Laurent Delaunay : D’un point de vue situationnel, j’y vois deux raisons principales. Le quantitatif : sur les marchés, notre 2022, année généreuse, a remplacé 2021, année maigre, et nous avons un peu plus de disponibilité. Par ailleurs, on assiste à une stabilisation, voire une baisse des prix, notamment dans les appellations régionales. Les ventes reprennent donc.
Les consommateurs ne sont donc pas « rancuniers » ?
En effet, les places perdues sur les marchés en 2021 – que ce soit à cause des quantités ou des prix – auraient pu l’être définitivement. Ce n’était pas le cas. C’est le signe qu’il y a toujours un appétit pour nos vins. Aujourd’hui, la Bourgogne coche toutes les cases pour réussir sur les marchés : une dominance des vins blancs et effervescents, respectivement 61 % et 12 % de la production, et des Pinots Noirs frais et septentrionaux. C’est une opportunité, il faut donc prendre ces résultats avec beaucoup d’humilité.
Certaines appellations, notamment, portent-elles ce cru bourguignon ? ?
Oui, les appellations régionales, qui sont les moins chères et représentent la moitié de nos volumes. Sur ces Bourgognes moins spéculatives, le chiffre d’affaires est plus rapide, les prix s’adaptent plus vite. Nous pouvons voir les résultats immédiatement.
Pour la première fois depuis plusieurs années, votre croissance en volume dépasse votre croissance en valeur. Est-ce un bon signe ?

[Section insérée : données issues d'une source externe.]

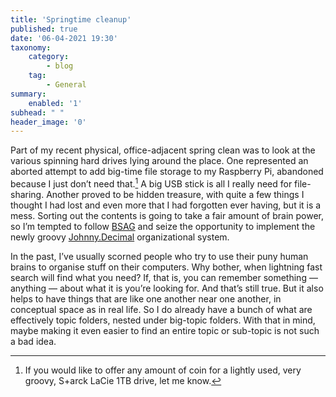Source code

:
 ```yaml
---
title: 'Springtime cleanup'
published: true
date: '06-04-2021 19:30'
taxonomy:
    category:
        - blog
    tag:
        - General
summary:
    enabled: '1'
subhead: " "
header_image: '0'
---
```



Part of my recent physical, office-adjacent spring clean was to look at the various spinning hard drives lying around the place. One represented an aborted attempt to add big-time file storage to my Raspberry Pi, abandoned because I just don’t need that.[^1] A big USB stick is all I really need for file-sharing. Another proved to be hidden treasure, with quite a few things I thought I had lost and even more that I had forgotten ever having, but it is a mess. Sorting out the contents is going to take a fair amount of brain power, so I’m tempted to follow <a class="u-in-reply-to" href="https://www.rousette.org.uk/archives/digital-spring-clean/" >BSAG</a > and seize the opportunity to implement the newly groovy [Johnny.Decimal](https://johnnydecimal.com/) organizational system.

In the past, I’ve usually scorned people who try to use their puny human brains to organise stuff on their computers. Why bother, when lightning fast search will find what you need? If, that is, you can remember something — anything — about what it is you’re looking for. And that’s still true. But it also helps to have things that are like one another near one another, in conceptual space as in real life. So I do already have a bunch of what are effectively topic folders, nested under big-topic folders. With that in mind, maybe making it even easier to find an entire topic or sub-topic is not such a bad idea.

[^1]: If you would like to offer any amount of coin for a lightly used, very groovy, S+arck LaCie 1TB drive, let me know.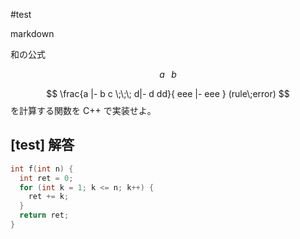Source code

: #test

markdown

和の公式

$$ a\;\;\;b $$


$$ \frac{a |- b c \;\;\; d|- d dd}{ eee |- eee } (rule\;error) $$
を計算する関数を C++ で実装せよ。

[test]
解答
----

```cpp
int f(int n) {
  int ret = 0;
  for (int k = 1; k <= n; k++) {
    ret += k;
  }
  return ret;
}
```
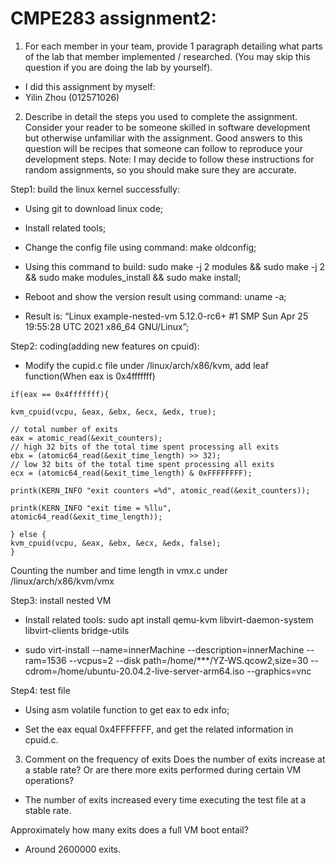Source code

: # CMPE283 assignment2:
1. For each member in your team, provide 1 paragraph detailing what parts of the lab that member implemented / researched. (You may skip this question if you are doing the lab by yourself).

  - I did this assignment by myself: 
  - Yilin Zhou (012571026)

2. Describe in detail the steps you used to complete the assignment. Consider your reader to be someone skilled in software development but otherwise unfamiliar with the assignment. Good answers to this question will be recipes that someone can follow to reproduce your development steps.
Note: I may decide to follow these instructions for random assignments, so you should make sure they are accurate.

Step1: build the linux kernel successfully:

  - Using git to download linux code; 

  - Install related tools;

  - Change the config file using command: make oldconfig;

  - Using this command to build: sudo make -j 2 modules && sudo make -j 2 && sudo make modules_install && sudo make install;

  - Reboot and show the version result using command: uname -a;

  - Result is:
    “Linux example-nested-vm 5.12.0-rc6+ #1 SMP Sun Apr 25 19:55:28 UTC 2021 x86_64 GNU/Linux”;

Step2: coding(adding new features on cpuid):
  - Modify the cupid.c file under /linux/arch/x86/kvm, add leaf function(When eax is 0x4fffffff)
```
if(eax == 0x4fffffff){

kvm_cpuid(vcpu, &eax, &ebx, &ecx, &edx, true);

// total number of exits 
eax = atomic_read(&exit_counters);
// high 32 bits of the total time spent processing all exits
ebx = (atomic64_read(&exit_time_length) >> 32);
// low 32 bits of the total time spent processing all exits 
ecx = (atomic64_read(&exit_time_length) & 0xFFFFFFFF); 

printk(KERN_INFO "exit counters =%d", atomic_read(&exit_counters));

printk(KERN_INFO "exit time = %llu", atomic64_read(&exit_time_length));

} else {
kvm_cpuid(vcpu, &eax, &ebx, &ecx, &edx, false);
}
```
Counting the number and time length in vmx.c under /linux/arch/x86/kvm/vmx

Step3: install nested VM

 - Install related tools: sudo apt install qemu-kvm libvirt-daemon-system libvirt-clients bridge-utils

 - sudo virt-install --name=innerMachine --description=innerMachine --ram=1536 --vcpus=2 --disk path=/home/***/YZ-WS.qcow2,size=30 --cdrom=/home/ubuntu-20.04.2-live-server-arm64.iso --graphics=vnc


Step4: test file

- Using asm volatile function to get eax to edx info;

- Set the eax equal 0x4FFFFFFF, and get the related information in cpuid.c.

3. Comment on the frequency of exits
Does the number of exits increase at a stable rate? Or are there more exits performed during certain VM operations?

- The number of exits increased every time executing the test file at a stable rate.

Approximately how many exits does a full VM boot entail? 

- Around 2600000 exits.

Oui ! Ces dernières années, le chiffre d’affaires de la Bourgogne a été tiré par les prix et non par les quantités. Cela m’inquiétait car les consommateurs ne pouvaient pas suivre cette tendance pour toujours. Les arbres n’atteignent pas le ciel. Aujourd’hui, les prix atteignent une sorte de plateau, tous marchés et toutes appellations confondues. C’est une sorte d’éclaircissement de la situation, une croissance plus saine. Cela doit continuer.
Comment faire ?
Encore une fois, en restant humble. Nous sommes à la limite. Les tendances de consommation sont difficiles, le contexte international est instable et il n’en faut pas beaucoup pour déséquilibrer le marché, comme on l’a vu en 2021. Il faut donc rester extrêmement attentif. Nous avons de beaux atouts, il faut juste se rendre à l’évidence et savoir s’adapter.
Autrefois débouché anecdotique des vins de Bourgogne, la Suède est devenue son 5ème marché d’exportation, dépassant la Belgique. Au premier semestre 2024, le pays scandinave a importé 3 millions de bouteilles bourguignonnes. « C’était il y a trente ans un marché de rouges méridionaux, aujourd’hui il est tiré par les blancs – de Chablis notamment – et les crémants. » décrypte Laurent Delaunay, pour qui, “Ce phénomène est notamment le résultat d’un travail de longue haleine du commerce, qui a su promouvoir ces appellations jusqu’au monopole.”